Self-Hosting Unitae on a VPS in 10 Minutes
8 min read
You want to know exactly where your congregation’s data lives. Not a promise from a hosting provider — you want to SSH into the machine and see the database yourself. Good. In ten minutes, you’ll have a running Unitae instance on your own server, behind your own domain, with every feature unlocked. The entire source code is on GitHub under AGPL-3.0, and the self-hosted version is identical to managed.
What you need
A VPS with at least 1 vCPU, 1 GB RAM, and 20 GB of storage. A Hetzner CX21 at around €4/month works well. Ubuntu 22.04 LTS or Debian 12 recommended. You also need a domain name with an A record pointing to your server, Docker and Docker Compose installed, and an SMTP provider for emails (Resend’s free tier is sufficient).
On your local machine, you only need SSH access to the server and a text editor.

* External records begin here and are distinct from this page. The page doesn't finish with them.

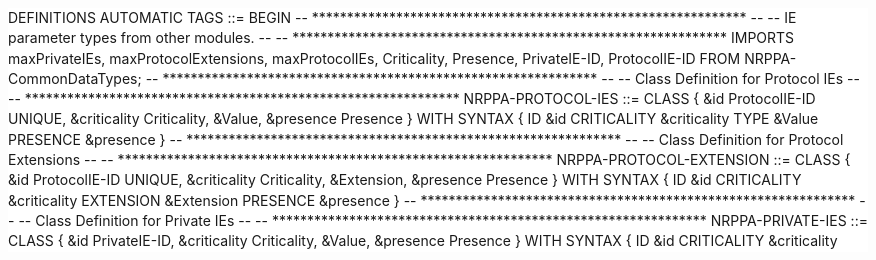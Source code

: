 DEFINITIONS AUTOMATIC TAGS ::=
BEGIN
\-- **************************************************************
\--
\-- IE parameter types from other modules.
\--
\-- **************************************************************
IMPORTS
maxPrivateIEs,
maxProtocolExtensions,
maxProtocolIEs,
Criticality,
Presence,
PrivateIE-ID,
ProtocolIE-ID
FROM NRPPA-CommonDataTypes;
\-- **************************************************************
\--
\-- Class Definition for Protocol IEs
\--
\-- **************************************************************
NRPPA-PROTOCOL-IES ::= CLASS {
&id ProtocolIE-ID UNIQUE,
&criticality Criticality,
&Value,
&presence Presence
}
WITH SYNTAX {
ID &id
CRITICALITY &criticality
TYPE &Value
PRESENCE &presence
}
\-- **************************************************************
\--
\-- Class Definition for Protocol Extensions
\--
\-- **************************************************************
NRPPA-PROTOCOL-EXTENSION ::= CLASS {
&id ProtocolIE-ID UNIQUE,
&criticality Criticality,
&Extension,
&presence Presence
}
WITH SYNTAX {
ID &id
CRITICALITY &criticality
EXTENSION &Extension
PRESENCE &presence
}
\-- **************************************************************
\--
\-- Class Definition for Private IEs
\--
\-- **************************************************************
NRPPA-PRIVATE-IES ::= CLASS {
&id PrivateIE-ID,
&criticality Criticality,
&Value,
&presence Presence
}
WITH SYNTAX {
ID &id
CRITICALITY &criticality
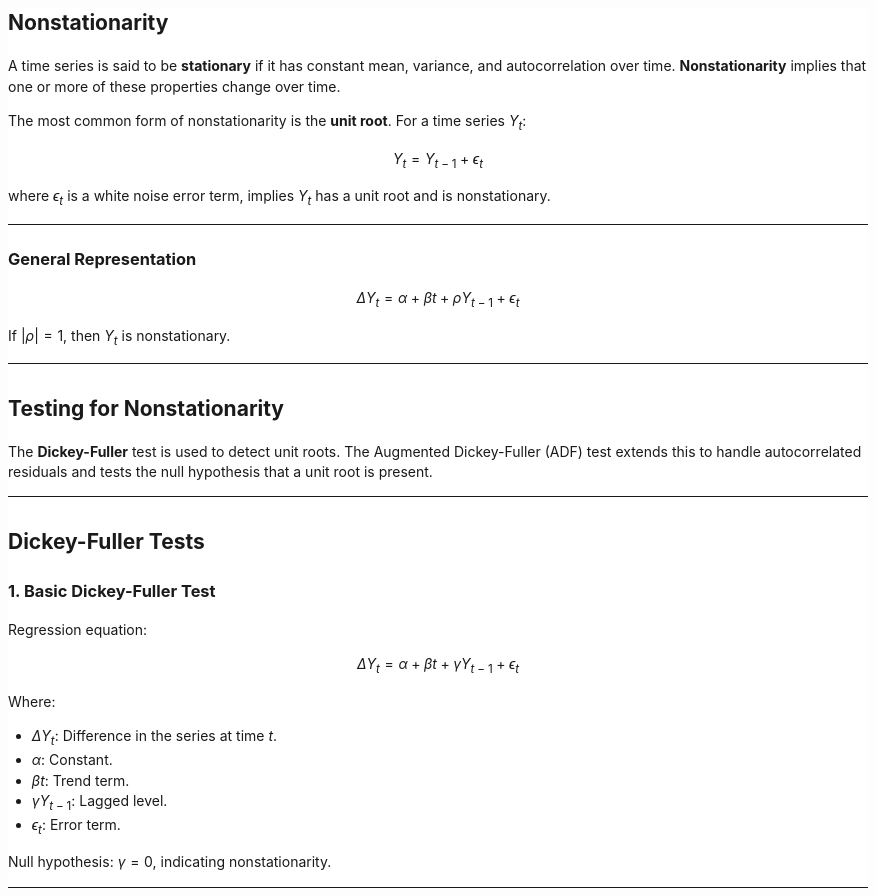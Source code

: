 ## Nonstationarity

A time series is said to be **stationary** if it has constant mean, variance, and autocorrelation over time. **Nonstationarity** implies that one or more of these properties change over time.

The most common form of nonstationarity is the **unit root**. For a time series $Y_t$:

$$
Y_t = Y_{t-1} + \epsilon_t
$$

where $\epsilon_t$ is a white noise error term, implies $Y_t$ has a unit root and is nonstationary.

---

### General Representation

$$
\Delta Y_t = \alpha + \beta t + \rho Y_{t-1} + \epsilon_t
$$

If $|\rho| = 1$, then $Y_t$ is nonstationary.

---

## Testing for Nonstationarity

The **Dickey-Fuller** test is used to detect unit roots. The Augmented Dickey-Fuller (ADF) test extends this to handle autocorrelated residuals and tests the null hypothesis that a unit root is present.

---

## Dickey-Fuller Tests

### 1. Basic Dickey-Fuller Test

Regression equation:

$$
\Delta Y_t = \alpha + \beta t + \gamma Y_{t-1} + \epsilon_t
$$

Where:

* $\Delta Y_t$: Difference in the series at time $t$.
* $\alpha$: Constant.
* $\beta t$: Trend term.
* $\gamma Y_{t-1}$: Lagged level.
* $\epsilon_t$: Error term.

Null hypothesis: $\gamma = 0$, indicating nonstationarity.

---
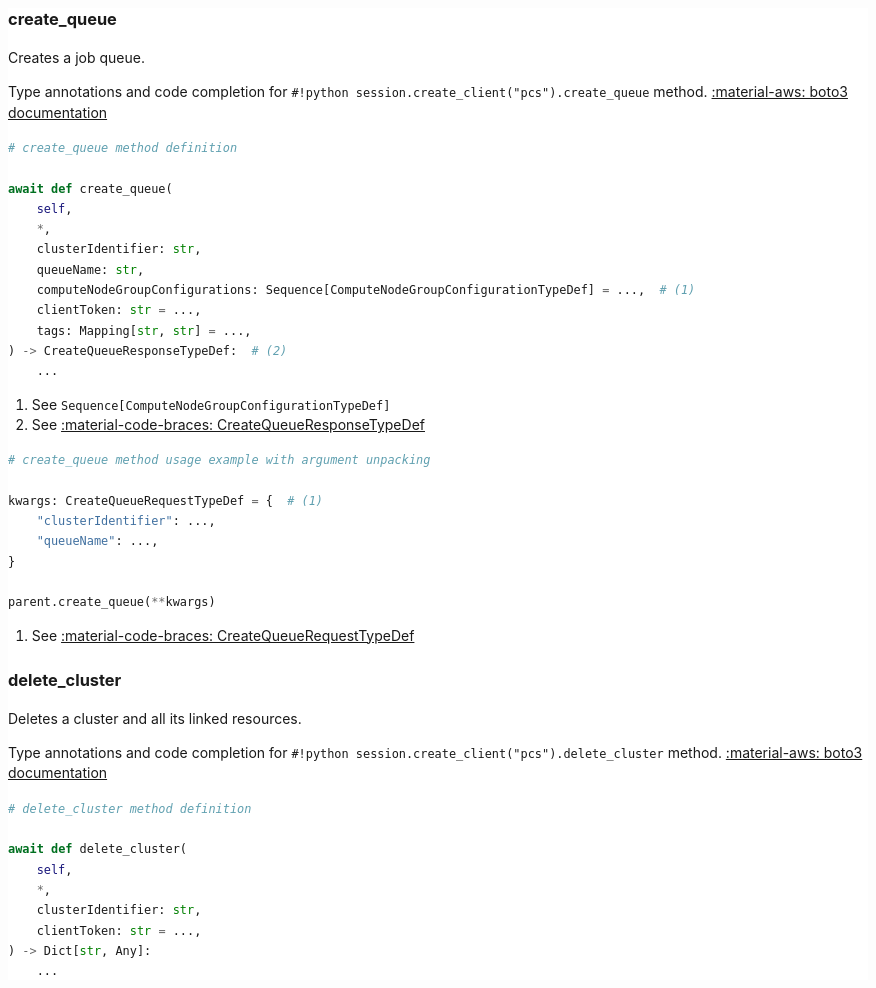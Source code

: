### create\_queue

Creates a job queue.

Type annotations and code completion for `#!python session.create_client("pcs").create_queue` method.
[:material-aws: boto3 documentation](https://boto3.amazonaws.com/v1/documentation/api/latest/reference/services/pcs/client/create_queue.html)

```python
# create_queue method definition

await def create_queue(
    self,
    *,
    clusterIdentifier: str,
    queueName: str,
    computeNodeGroupConfigurations: Sequence[ComputeNodeGroupConfigurationTypeDef] = ...,  # (1)
    clientToken: str = ...,
    tags: Mapping[str, str] = ...,
) -> CreateQueueResponseTypeDef:  # (2)
    ...
```

1. See `Sequence[ComputeNodeGroupConfigurationTypeDef]`
2. See [:material-code-braces: CreateQueueResponseTypeDef](./type_defs.md#createqueueresponsetypedef)


```python
# create_queue method usage example with argument unpacking

kwargs: CreateQueueRequestTypeDef = {  # (1)
    "clusterIdentifier": ...,
    "queueName": ...,
}

parent.create_queue(**kwargs)
```

1. See [:material-code-braces: CreateQueueRequestTypeDef](./type_defs.md#createqueuerequesttypedef)

### delete\_cluster

Deletes a cluster and all its linked resources.

Type annotations and code completion for `#!python session.create_client("pcs").delete_cluster` method.
[:material-aws: boto3 documentation](https://boto3.amazonaws.com/v1/documentation/api/latest/reference/services/pcs/client/delete_cluster.html)

```python
# delete_cluster method definition

await def delete_cluster(
    self,
    *,
    clusterIdentifier: str,
    clientToken: str = ...,
) -> Dict[str, Any]:
    ...
```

Everything else happens on the server itself.
Clone and configure
SSH into your server, clone the repository, and copy the environment file. Set APP_URL to your full URL (e.g. https://unitae.your-congregation.org). Generate SESSION_SECRET with openssl rand -hex 32. Configure SMTP_HOST, SMTP_PORT, SMTP_USER, and SMTP_PASS for your email provider. DATABASE_URL and REDIS_URL are pre-configured for the Docker Compose containers.
# Clone the repository
git clone https://github.com/Unitae/unitae.git && cd unitae
# Copy the environment file
cp .env.example .env
# Edit .env with your values
nano .env
Start Unitae
Run docker compose up -d to start the full stack. Once containers are running, apply migrations and seed data. Unitae is now running on port 8080. If anything fails, docker compose logs web shows the application logs. Common issues are a malformed DATABASE_URL or a missing SESSION_SECRET.
docker compose up -d
docker compose exec app pnpm prisma migrate deploy
docker compose exec app pnpm prisma db seed
✓ Unitae is running on localhost:8080
Add your domain and TLS
Caddy is the recommended reverse proxy — it handles Let’s Encrypt certificates automatically. Create a Caddyfile with one line: your domain reverse-proxying to localhost:8080. Start Caddy, point your DNS A record, and HTTPS is live within minutes.

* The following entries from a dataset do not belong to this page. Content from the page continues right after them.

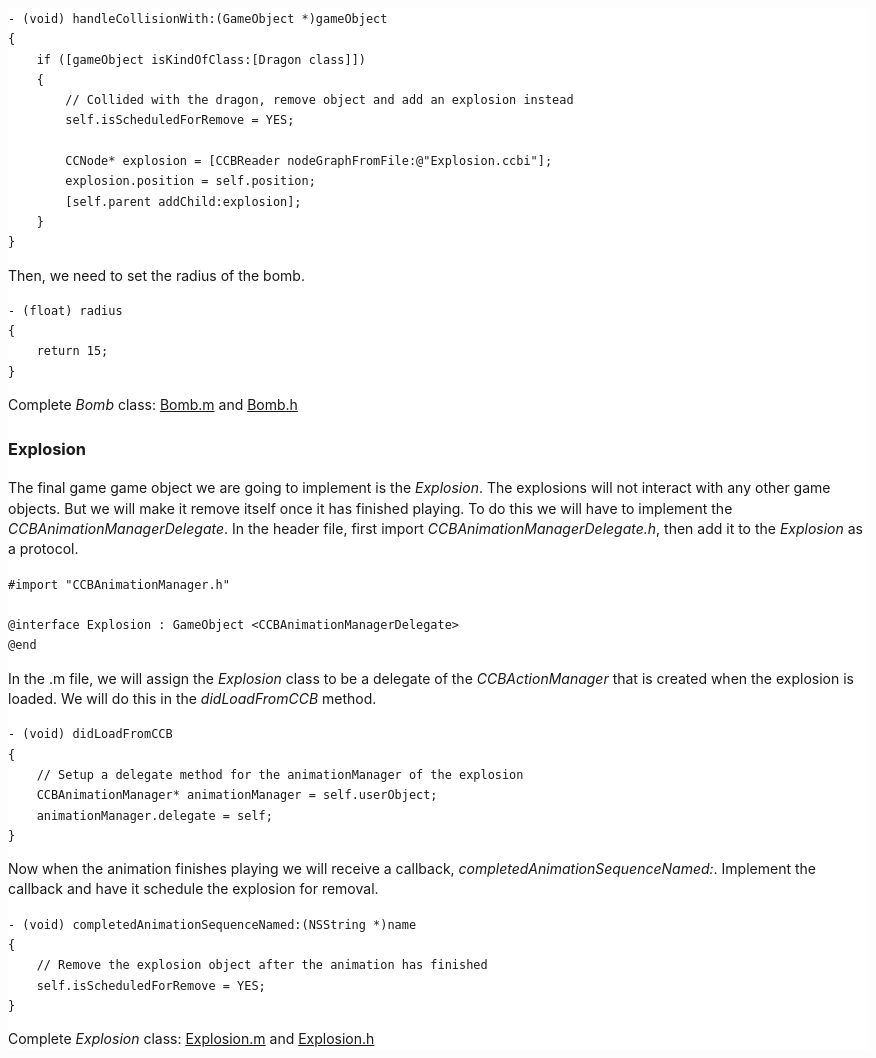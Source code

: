 	- (void) handleCollisionWith:(GameObject *)gameObject
	{
	    if ([gameObject isKindOfClass:[Dragon class]])
	    {
	        // Collided with the dragon, remove object and add an explosion instead
	        self.isScheduledForRemove = YES;
	        
	        CCNode* explosion = [CCBReader nodeGraphFromFile:@"Explosion.ccbi"];
	        explosion.position = self.position;
	        [self.parent addChild:explosion];
	    }
	}

Then, we need to set the radius of the bomb.

	- (float) radius
	{
	    return 15;
	}

Complete *Bomb* class: [Bomb.m](https://github.com/vlidholt/CocosDragon/blob/master/CocosJump/Bomb.m) and [Bomb.h](https://github.com/vlidholt/CocosDragon/blob/master/CocosJump/Bomb.h)

### Explosion
The final game game object we are going to implement is the *Explosion*. The explosions will not interact with any other game objects. But we will make it remove itself once it has finished playing. To do this we will have to implement the *CCBAnimationManagerDelegate*. In the header file, first import *CCBAnimationManagerDelegate.h*, then add it to the *Explosion* as a protocol.

	#import "CCBAnimationManager.h"

	@interface Explosion : GameObject <CCBAnimationManagerDelegate>
	@end

In the .m file, we will assign the *Explosion* class to be a delegate of the *CCBActionManager* that is created when the explosion is loaded. We will do this in the *didLoadFromCCB* method.

	- (void) didLoadFromCCB
	{
	    // Setup a delegate method for the animationManager of the explosion
	    CCBAnimationManager* animationManager = self.userObject;
	    animationManager.delegate = self;
	}

Now when the animation finishes playing we will receive a callback, *completedAnimationSequenceNamed:*. Implement the callback and have it schedule the explosion for removal.

	- (void) completedAnimationSequenceNamed:(NSString *)name
	{
	    // Remove the explosion object after the animation has finished
	    self.isScheduledForRemove = YES;
	}

Complete *Explosion* class:  [Explosion.m](https://github.com/vlidholt/CocosDragon/blob/master/CocosJump/Explosion.m) and [Explosion.h](https://github.com/vlidholt/CocosDragon/blob/master/CocosJump/Explosion.h)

Make sure ports 80 and 443 are open in your firewall, and close port 8080 to external traffic now that it is proxied.
First login and setup
Navigate to your domain. The setup screen walks you through creating your admin account and configuring your congregation. Then work through the onboarding checklist: set your territory structure, invite the territory servant and secretary, and create your first territory card.
Invite other members from the Publishers section. Each invitation sends an email with a link to create an account. Members receive access appropriate to their role — publishers see their own territories and reports, elders with admin roles can access congregation-wide data.
Keeping it updated
Updating is three steps: git pull, docker compose up -d --build, then run migrations. Subscribe to GitHub releases to be notified of new versions. For backups, add a daily cron job that dumps PostgreSQL to a file and copies it offsite. Keep at least seven days of backups and test restores periodically. You now have a self-hosted instance that is entirely yours — and if you contribute improvements back, every congregation using Unitae benefits.